Two of her encaustic paintings of poppies are included in the John McCrae exhibit currently on display at the Guelph Civic Museum. A local company recently purchased three other pieces of her work. “There aren’t many places to show and sell art in Guelph,” says Dryden. “That’s what makes the tour so important.”

During the tour, Dryden will demonstrate her techniques and give visitors the opportunity to see her working with the hot wax.

Nancy Farrell, who graduated from the U of G in 1993, says she started by studying sculpture and painting, but soon found her niche in ceramic sculpture. Her focus changed again when she developed arthritis and could not longer manage the heavy pieces of art she was producing.

2015 Guelph Studio Tour artist Nancy Farrell
Nancy Farrell

Instead, she returned to her early interest in painting. “I do non-objective painting,” she says. “That means there is no identifiable person, place or thing. My painting is all about colour, line and shape – the elements of design.”
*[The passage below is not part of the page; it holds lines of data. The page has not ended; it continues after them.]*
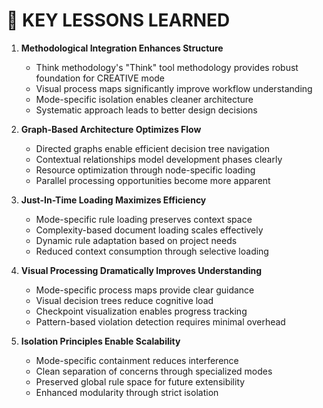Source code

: # 📝 KEY LESSONS LEARNED

1. **Methodological Integration Enhances Structure**
   - Think methodology's "Think" tool methodology provides robust foundation for CREATIVE mode
   - Visual process maps significantly improve workflow understanding
   - Mode-specific isolation enables cleaner architecture
   - Systematic approach leads to better design decisions

2. **Graph-Based Architecture Optimizes Flow**
   - Directed graphs enable efficient decision tree navigation
   - Contextual relationships model development phases clearly
   - Resource optimization through node-specific loading
   - Parallel processing opportunities become more apparent

3. **Just-In-Time Loading Maximizes Efficiency**
   - Mode-specific rule loading preserves context space
   - Complexity-based document loading scales effectively
   - Dynamic rule adaptation based on project needs
   - Reduced context consumption through selective loading

4. **Visual Processing Dramatically Improves Understanding**
   - Mode-specific process maps provide clear guidance
   - Visual decision trees reduce cognitive load
   - Checkpoint visualization enables progress tracking
   - Pattern-based violation detection requires minimal overhead

5. **Isolation Principles Enable Scalability**
   - Mode-specific containment reduces interference
   - Clean separation of concerns through specialized modes
   - Preserved global rule space for future extensibility
   - Enhanced modularity through strict isolation 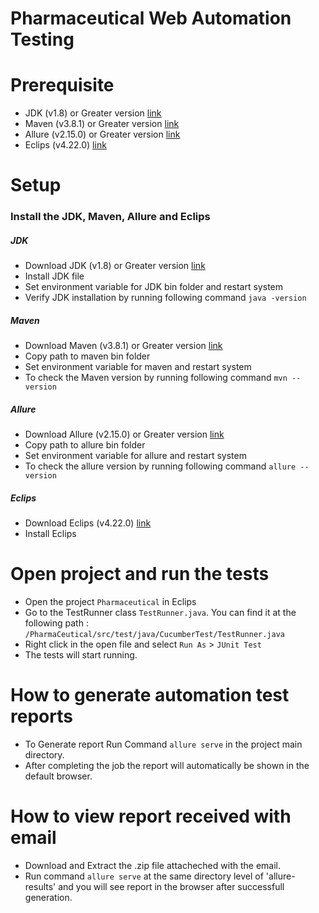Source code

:# Pharmaceutical Web Automation Testing
# Prerequisite 


  - JDK (v1.8) or Greater version [link](https://www.oracle.com/java/technologies/javase/javase8u211-later-archive-downloads.html) 
  - Maven (v3.8.1) or Greater version [link](https://maven.apache.org/download.cgi) 
  - Allure (v2.15.0) or Greater version   [link](https://github.com/allure-framework/allure2/releases?page=2)
  - Eclips (v4.22.0) [link](https://www.eclipse.org/downloads/)

# Setup
### Install the JDK, Maven, Allure and Eclips
##### JDK 
  - Download JDK (v1.8) or Greater version [link](https://www.oracle.com/java/technologies/javase/javase8u211-later-archive-downloads.html)
  - Install JDK file 
  - Set environment variable for JDK bin folder and restart system
  - Verify JDK installation by running following command `java -version`
  
##### Maven 
  - Download  Maven (v3.8.1) or Greater version [link](https://maven.apache.org/download.cgi) 
  - Copy path to maven bin folder
  - Set environment variable for maven and restart system
  - To check the Maven version by running following command `mvn --version`
  
##### Allure 
  - Download  Allure (v2.15.0) or Greater version [link](https://github.com/allure-framework/allure2/releases?page=2)
  - Copy path to allure bin folder
  - Set environment variable for allure and restart system
  - To check the allure version by running following command `allure --version`
  
##### Eclips
  - Download Eclips (v4.22.0) [link](https://www.eclipse.org/downloads/)
  - Install Eclips

# Open project and run the tests
  - Open the project `Pharmaceutical` in Eclips
  - Go to the TestRunner class `TestRunner.java`. You can find it at the following path : `/PharmaCeutical/src/test/java/CucumberTest/TestRunner.java` 
  - Right click in the open file and select `Run As` > `JUnit Test`
  - The tests will start running.

# How to generate automation test reports
  - To Generate report Run Command `allure serve` in the project main directory.
  - After completing the job the report will automatically be shown in the default browser.
  
# How to view report received with email
  - Download and Extract the .zip file attacheched with the email.
  - Run command `allure serve` at the same directory level of 'allure-results' and you will see report in the browser after successfull generation.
She says these pieces are harder to create than more realistic paintings, but she enjoys the challenge. “I have a lot of movement and activity in my paintings, and people look at them and see different things.”

Much of her work incorporates found objects such as branches, plastic discards and other items.

Farrell’s paintings are currently on display in galleries in Ottawa, Milton and Toronto, and she’ll be participating in several art shows over the fall. The Guelph Studio Tour, though, is one of her favourites because “it gives me a chance to explain my work and what I do.”